The only time my system uses a filesystem is to program the flash in-field with new code taken from a memory card. If I had the time or inclination I would have a bootloader based around the filesystem which would live at the start of flash and then copy code in after it. It wouldn't need to replace itself and would guarantee that the system would boot even if the reprogram failed. The rest of the program would have no knowledge of files and reprogramming.

Some people may use a filesystem to boot from some removable medium which gives them a variety of benefits, depending on their application. A PC with only a floppy drive springs to mind.

Horses for courses. Some people might just want something that will open a file on an SD card whereas others may want to control multiple hard-drives and transfer data as quickly as possible.
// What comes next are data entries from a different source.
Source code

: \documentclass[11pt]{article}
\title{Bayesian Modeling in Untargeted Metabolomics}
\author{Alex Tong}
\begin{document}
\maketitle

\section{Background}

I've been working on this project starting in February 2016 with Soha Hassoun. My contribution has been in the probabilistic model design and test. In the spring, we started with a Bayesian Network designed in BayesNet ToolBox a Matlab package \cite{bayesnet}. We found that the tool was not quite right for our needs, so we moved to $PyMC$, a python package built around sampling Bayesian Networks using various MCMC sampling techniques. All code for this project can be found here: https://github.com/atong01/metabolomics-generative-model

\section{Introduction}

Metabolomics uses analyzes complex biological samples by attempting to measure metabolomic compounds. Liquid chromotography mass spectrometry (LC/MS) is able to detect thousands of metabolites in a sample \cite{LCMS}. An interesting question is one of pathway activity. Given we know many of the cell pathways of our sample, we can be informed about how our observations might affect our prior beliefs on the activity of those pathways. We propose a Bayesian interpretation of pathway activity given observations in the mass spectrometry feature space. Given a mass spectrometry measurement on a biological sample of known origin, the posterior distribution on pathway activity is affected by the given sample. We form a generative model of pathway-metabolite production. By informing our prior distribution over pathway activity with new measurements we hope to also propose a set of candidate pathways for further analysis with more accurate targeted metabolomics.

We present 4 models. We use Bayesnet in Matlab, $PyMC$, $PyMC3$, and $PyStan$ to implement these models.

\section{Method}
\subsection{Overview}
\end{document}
All I do is read a program file from an MMC card and so I have no need for the file system to create/rename/delete directories and files or mount multiple partitions and all it's caching trickery is of little use as well.

Reply to
Tom Lucas

It's a debunked patent assertion that, in any case, relates only to LFN support. I challenge you to point to a single licensee who is paying these fees, BTW.

... and this isn't true either, you have to pay a MAXIMUM LIFETIME amount of $250K. If you ship anything les than 1,000,000 units of product containing patent-covered code, you pay less than 250K. If you ship 100 units, you pay $25.00.

Reply to
larwe

That's beyond simple; it's naive. No file system can make do with a single bit per cluster, because that's just enough to cover one aspect of what a filesystem must do: free space book-keeping. The other information (cluster sequence forming a file, directories, file attributes, ...) are what cause most of a file system's "overhead".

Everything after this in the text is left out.